Art. 4º: Não corre a prescrição durante o tempo que levar, até solução final, o estudo, o reconhecimento ou o exame do direito do interessado, perante as repartições públicas ou autoridades a que tenha sido reclamada a dívida.
O prazo prescricional só começa a correr quando o direito se torna exigível. Se há uma controvérsia técnica (espessura do pavimento) e um processo administrativo pendente para liquidar o valor ou confirmar a glosa, a pretensão ainda não está madura para o início da contagem.
“A teor do art. 4º do Decreto n. 20.910/1932, o requerimento administrativo suspende o curso do prazo prescricional, que somente volta a correr após a decisão final da Administração sobre o pedido.” (STJ – AgInt no AREsp 1.832.551/SP)
A: Incorreta, pois ignora o efeito suspensivo do requerimento administrativo protocolado pela empresa.

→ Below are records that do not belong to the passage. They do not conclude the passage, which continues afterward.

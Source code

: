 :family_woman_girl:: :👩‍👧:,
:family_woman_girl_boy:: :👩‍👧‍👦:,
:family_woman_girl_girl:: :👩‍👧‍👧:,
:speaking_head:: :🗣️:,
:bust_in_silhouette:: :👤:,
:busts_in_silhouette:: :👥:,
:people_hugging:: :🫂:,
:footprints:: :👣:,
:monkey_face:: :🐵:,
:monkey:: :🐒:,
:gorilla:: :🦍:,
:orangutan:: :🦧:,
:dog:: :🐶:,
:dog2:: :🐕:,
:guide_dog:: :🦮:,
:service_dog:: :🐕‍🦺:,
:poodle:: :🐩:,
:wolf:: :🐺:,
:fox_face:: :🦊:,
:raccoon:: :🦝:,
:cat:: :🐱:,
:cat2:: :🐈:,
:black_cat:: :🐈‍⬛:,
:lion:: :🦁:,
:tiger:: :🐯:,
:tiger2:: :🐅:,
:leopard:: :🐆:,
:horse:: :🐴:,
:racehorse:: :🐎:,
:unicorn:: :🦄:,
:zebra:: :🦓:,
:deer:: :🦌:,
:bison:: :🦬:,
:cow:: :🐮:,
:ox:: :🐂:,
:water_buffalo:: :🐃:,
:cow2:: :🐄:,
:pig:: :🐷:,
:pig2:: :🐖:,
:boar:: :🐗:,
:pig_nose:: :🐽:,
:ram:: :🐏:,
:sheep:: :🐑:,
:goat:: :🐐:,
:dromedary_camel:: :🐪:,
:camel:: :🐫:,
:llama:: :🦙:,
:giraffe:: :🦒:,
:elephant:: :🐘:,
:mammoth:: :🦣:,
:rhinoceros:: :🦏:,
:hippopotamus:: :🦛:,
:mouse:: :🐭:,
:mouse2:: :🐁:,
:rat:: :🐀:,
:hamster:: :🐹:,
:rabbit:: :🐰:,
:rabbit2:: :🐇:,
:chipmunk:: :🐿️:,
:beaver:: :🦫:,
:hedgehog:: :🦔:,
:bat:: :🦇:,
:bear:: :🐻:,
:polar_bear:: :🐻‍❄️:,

B: Incorreta, pois o Art. 4º beneficia o particular justamente para que ele não seja prejudicado pela demora da Administração em decidir.
C: Incorreta ao dizer que o prazo “recomeça a fluir integralmente após a última manifestação dos fiscais”. O prazo só volta a fluir após a decisão final do processo.
D: A prescrição intercorrente no processo administrativo (Lei 9.873/99) aplica-se primordialmente ao exercício do poder punitivo do Estado (multas e sanções), e não à pretensão de cobrança de crédito contratual do particular contra o Estado.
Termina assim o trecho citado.